WHAT YOU NEED TO DO
Provide the number of lines in the entries below containing "image", with no further words.

**** RECORDS PROVIDED

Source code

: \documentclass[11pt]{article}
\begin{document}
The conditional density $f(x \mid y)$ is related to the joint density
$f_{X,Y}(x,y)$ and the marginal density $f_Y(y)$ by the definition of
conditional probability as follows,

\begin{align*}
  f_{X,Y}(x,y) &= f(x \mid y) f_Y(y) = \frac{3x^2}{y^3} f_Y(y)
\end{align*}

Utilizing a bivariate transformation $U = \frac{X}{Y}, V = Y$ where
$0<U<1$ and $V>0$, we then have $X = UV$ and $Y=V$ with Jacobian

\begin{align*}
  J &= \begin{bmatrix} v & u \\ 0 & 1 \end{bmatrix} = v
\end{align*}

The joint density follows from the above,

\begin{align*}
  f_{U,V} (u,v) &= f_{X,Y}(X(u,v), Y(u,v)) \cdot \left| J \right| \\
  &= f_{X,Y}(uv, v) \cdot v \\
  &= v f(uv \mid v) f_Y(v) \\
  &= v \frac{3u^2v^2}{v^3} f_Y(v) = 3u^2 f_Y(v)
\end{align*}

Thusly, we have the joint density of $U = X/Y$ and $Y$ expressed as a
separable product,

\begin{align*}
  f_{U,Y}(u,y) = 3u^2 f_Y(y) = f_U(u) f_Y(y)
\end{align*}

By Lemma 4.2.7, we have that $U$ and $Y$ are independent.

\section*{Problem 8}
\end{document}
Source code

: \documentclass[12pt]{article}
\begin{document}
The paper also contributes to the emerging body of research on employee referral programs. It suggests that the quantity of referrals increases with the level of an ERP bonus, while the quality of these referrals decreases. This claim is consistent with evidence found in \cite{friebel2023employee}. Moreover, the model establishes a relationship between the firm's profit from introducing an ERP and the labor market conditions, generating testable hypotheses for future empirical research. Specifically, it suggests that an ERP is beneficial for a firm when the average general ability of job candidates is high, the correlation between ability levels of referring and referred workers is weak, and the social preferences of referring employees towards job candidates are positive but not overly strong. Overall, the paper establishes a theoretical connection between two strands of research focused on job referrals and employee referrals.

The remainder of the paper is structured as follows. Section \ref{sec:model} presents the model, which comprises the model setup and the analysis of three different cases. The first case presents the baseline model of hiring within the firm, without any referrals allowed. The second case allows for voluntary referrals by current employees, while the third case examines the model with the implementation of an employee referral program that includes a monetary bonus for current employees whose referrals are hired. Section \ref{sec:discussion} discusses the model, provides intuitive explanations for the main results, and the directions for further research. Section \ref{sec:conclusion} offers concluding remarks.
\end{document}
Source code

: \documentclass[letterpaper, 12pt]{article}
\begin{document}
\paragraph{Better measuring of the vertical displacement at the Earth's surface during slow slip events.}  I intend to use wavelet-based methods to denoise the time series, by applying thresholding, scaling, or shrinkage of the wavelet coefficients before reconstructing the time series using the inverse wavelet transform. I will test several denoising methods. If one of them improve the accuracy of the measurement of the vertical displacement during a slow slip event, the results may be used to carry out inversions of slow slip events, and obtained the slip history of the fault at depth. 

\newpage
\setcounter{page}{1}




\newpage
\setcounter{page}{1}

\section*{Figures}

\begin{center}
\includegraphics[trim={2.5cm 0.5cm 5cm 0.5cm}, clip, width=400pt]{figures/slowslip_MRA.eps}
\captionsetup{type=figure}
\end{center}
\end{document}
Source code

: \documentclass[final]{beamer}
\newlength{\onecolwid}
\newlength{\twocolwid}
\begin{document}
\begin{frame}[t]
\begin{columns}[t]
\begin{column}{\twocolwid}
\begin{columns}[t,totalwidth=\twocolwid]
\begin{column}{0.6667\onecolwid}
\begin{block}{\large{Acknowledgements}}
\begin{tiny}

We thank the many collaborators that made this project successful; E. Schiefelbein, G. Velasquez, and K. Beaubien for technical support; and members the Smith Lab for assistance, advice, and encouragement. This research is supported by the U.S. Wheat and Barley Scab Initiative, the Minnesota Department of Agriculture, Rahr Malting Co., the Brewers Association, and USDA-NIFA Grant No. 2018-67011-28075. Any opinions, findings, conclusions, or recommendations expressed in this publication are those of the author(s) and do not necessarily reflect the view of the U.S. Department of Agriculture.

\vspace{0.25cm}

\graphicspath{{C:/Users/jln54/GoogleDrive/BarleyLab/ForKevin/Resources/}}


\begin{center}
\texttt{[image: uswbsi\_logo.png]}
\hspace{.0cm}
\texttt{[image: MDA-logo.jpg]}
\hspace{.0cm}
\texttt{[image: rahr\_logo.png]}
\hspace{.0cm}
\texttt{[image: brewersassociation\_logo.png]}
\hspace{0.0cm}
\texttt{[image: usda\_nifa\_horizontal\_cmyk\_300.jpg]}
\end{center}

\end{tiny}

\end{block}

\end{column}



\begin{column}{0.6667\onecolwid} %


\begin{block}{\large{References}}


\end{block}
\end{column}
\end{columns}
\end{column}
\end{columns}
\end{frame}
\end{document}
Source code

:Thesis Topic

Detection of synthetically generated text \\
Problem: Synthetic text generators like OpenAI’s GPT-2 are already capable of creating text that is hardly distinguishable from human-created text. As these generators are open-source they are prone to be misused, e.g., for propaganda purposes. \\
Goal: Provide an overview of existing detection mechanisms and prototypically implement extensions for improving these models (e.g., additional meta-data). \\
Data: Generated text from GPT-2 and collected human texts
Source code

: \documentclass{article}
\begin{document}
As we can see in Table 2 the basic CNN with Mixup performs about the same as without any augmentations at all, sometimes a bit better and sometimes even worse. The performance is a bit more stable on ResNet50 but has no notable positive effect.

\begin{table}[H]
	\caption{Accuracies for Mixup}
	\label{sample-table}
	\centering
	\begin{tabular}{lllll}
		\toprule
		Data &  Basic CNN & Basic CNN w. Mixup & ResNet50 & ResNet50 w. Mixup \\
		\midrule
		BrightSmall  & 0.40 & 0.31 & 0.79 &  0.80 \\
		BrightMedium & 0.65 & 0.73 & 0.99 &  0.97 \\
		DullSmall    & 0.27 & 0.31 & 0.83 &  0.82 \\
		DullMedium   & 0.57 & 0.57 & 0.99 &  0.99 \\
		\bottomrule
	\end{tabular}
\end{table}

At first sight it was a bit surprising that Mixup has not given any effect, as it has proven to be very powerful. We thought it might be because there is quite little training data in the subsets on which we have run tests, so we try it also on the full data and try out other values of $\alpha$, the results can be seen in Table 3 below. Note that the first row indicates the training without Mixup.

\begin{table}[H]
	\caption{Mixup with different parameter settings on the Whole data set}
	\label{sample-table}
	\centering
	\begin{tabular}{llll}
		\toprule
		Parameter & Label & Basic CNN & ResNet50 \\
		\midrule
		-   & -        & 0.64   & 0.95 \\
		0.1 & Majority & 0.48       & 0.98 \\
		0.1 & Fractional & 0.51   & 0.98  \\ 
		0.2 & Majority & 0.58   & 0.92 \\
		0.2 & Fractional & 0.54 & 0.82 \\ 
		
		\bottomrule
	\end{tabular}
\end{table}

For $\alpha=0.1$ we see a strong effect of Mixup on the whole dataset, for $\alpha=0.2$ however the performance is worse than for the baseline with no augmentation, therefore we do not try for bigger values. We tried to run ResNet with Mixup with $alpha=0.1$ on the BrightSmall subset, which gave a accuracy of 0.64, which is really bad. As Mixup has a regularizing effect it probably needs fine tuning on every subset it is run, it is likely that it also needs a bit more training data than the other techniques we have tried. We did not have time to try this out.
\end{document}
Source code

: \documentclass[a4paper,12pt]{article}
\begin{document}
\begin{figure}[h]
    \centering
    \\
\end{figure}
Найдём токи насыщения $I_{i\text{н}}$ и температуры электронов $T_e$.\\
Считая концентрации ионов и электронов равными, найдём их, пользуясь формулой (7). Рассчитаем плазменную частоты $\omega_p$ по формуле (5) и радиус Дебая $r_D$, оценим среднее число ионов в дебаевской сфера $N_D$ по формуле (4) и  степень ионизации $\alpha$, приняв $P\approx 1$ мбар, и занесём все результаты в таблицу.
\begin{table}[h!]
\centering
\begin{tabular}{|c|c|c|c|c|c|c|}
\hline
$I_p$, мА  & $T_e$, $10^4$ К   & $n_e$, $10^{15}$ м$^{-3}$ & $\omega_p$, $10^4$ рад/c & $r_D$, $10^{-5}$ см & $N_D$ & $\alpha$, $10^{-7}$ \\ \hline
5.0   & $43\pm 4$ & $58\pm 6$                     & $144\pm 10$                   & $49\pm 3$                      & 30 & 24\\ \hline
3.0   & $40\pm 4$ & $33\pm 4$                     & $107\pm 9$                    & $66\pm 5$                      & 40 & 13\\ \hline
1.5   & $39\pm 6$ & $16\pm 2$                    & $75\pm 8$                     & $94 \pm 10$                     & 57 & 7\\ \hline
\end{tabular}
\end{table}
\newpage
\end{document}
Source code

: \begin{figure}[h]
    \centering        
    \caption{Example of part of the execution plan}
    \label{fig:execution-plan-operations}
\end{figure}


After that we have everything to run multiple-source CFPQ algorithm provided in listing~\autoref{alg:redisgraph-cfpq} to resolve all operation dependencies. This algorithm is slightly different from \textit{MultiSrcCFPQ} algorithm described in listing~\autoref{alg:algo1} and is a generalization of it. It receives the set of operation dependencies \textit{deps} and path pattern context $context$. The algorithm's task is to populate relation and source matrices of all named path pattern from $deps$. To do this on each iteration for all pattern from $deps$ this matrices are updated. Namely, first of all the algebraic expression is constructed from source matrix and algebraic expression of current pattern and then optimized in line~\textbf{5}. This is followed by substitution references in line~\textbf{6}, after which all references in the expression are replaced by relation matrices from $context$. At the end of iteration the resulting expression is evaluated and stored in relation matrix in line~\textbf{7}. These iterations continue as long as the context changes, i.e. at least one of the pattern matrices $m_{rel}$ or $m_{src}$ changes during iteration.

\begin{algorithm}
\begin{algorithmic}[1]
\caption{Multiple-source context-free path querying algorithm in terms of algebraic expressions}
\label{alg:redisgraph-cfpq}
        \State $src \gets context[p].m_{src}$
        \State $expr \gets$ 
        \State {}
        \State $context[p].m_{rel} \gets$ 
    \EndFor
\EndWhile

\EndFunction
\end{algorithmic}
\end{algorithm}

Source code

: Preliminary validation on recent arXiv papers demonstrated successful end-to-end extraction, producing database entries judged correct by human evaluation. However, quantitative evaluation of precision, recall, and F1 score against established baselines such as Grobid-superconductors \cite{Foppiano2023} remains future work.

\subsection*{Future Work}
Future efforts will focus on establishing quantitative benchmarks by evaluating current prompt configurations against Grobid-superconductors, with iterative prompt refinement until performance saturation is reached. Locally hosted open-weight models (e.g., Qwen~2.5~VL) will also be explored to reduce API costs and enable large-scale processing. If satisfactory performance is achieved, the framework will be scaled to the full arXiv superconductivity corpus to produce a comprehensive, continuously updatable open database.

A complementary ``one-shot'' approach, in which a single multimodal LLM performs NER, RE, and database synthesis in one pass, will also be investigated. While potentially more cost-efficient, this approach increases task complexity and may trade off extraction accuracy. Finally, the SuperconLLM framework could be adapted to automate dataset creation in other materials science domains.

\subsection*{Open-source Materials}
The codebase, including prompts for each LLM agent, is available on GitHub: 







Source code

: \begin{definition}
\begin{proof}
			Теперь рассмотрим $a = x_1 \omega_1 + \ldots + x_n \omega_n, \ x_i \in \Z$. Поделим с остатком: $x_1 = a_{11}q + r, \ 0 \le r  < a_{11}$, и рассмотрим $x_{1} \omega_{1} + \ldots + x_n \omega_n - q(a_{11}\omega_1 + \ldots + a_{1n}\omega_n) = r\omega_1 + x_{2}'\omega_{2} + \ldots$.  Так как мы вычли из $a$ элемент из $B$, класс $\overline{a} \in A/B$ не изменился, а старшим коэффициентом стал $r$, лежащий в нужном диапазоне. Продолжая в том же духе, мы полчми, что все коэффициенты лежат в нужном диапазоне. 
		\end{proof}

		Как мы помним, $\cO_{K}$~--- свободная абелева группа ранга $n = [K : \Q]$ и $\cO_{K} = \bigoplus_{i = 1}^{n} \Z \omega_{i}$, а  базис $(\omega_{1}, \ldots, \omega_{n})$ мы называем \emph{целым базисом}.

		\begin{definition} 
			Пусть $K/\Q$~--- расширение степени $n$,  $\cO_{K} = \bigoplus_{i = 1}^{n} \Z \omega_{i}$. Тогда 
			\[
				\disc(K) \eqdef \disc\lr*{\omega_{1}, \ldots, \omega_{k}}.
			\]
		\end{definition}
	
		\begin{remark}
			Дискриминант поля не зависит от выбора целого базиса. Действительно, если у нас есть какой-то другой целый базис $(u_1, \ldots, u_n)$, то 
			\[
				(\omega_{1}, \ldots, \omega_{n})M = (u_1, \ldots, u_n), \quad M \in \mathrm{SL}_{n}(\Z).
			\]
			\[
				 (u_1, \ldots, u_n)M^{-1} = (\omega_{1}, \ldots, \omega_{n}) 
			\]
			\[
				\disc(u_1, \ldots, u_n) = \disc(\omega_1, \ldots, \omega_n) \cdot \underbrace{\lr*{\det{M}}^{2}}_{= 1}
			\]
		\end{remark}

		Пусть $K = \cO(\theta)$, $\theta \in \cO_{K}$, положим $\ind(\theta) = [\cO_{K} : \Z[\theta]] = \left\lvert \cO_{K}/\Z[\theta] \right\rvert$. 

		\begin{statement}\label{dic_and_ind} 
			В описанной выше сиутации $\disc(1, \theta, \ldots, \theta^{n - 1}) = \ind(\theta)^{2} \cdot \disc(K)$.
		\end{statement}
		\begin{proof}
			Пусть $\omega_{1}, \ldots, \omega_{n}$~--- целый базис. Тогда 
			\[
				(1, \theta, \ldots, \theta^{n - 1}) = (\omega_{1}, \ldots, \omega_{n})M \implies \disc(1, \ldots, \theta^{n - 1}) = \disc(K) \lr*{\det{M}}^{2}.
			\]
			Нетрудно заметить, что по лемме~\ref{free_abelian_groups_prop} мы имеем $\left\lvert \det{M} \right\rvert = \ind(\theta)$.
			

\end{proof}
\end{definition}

********

RESPONSE FOR THIS EXERCISE
5